**Provided data:**

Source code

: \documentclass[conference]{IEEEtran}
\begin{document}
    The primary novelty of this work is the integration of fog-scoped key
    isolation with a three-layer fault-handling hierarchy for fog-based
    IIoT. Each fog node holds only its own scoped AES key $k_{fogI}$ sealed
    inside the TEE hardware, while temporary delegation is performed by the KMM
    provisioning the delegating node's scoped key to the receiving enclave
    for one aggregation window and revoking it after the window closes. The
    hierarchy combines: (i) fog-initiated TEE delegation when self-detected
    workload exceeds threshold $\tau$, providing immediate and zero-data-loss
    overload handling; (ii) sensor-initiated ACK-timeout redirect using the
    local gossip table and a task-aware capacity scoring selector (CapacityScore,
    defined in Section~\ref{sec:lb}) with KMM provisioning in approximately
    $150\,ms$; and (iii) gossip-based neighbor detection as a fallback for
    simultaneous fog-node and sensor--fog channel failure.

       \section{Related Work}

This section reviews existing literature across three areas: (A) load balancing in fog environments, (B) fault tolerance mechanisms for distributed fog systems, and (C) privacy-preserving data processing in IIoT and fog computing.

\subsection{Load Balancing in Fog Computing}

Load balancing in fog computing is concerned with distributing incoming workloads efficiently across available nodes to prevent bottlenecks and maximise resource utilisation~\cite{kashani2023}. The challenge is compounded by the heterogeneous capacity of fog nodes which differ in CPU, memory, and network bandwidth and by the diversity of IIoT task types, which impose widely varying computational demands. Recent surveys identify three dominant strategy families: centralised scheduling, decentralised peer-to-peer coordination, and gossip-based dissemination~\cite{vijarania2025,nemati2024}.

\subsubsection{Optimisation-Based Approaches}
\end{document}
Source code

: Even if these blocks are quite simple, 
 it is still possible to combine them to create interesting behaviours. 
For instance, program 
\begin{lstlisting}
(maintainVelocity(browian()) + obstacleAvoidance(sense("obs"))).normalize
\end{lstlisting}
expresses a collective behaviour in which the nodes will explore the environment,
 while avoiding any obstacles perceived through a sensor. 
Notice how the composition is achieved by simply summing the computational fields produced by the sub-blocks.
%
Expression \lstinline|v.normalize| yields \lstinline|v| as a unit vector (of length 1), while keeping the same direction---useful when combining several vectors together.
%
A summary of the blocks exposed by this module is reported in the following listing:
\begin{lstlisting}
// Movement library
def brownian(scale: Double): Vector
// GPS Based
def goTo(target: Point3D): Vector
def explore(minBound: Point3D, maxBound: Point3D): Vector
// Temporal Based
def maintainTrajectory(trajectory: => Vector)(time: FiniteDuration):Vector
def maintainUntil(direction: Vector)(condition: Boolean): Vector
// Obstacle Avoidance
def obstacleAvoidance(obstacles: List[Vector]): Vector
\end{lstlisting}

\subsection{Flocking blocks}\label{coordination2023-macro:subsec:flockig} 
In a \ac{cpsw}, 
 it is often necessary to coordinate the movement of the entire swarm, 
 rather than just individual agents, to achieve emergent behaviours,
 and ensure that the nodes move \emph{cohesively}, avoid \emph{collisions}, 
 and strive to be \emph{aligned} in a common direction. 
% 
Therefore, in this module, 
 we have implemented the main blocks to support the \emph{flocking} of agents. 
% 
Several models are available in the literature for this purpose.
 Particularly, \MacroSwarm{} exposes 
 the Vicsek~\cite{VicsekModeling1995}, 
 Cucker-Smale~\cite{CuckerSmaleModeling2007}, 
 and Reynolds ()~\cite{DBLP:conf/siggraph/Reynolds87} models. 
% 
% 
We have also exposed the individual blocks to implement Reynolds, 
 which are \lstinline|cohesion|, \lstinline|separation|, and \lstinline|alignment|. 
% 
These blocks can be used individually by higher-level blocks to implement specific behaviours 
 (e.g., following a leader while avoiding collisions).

**Directions:**
Whenever the word "delegation" shows up in a line of the entries above, copy that line.

**Answer to this exercise:**
    inside the TEE hardware, while temporary delegation is performed by the KMM
    hierarchy combines: (i) fog-initiated TEE delegation when self-detected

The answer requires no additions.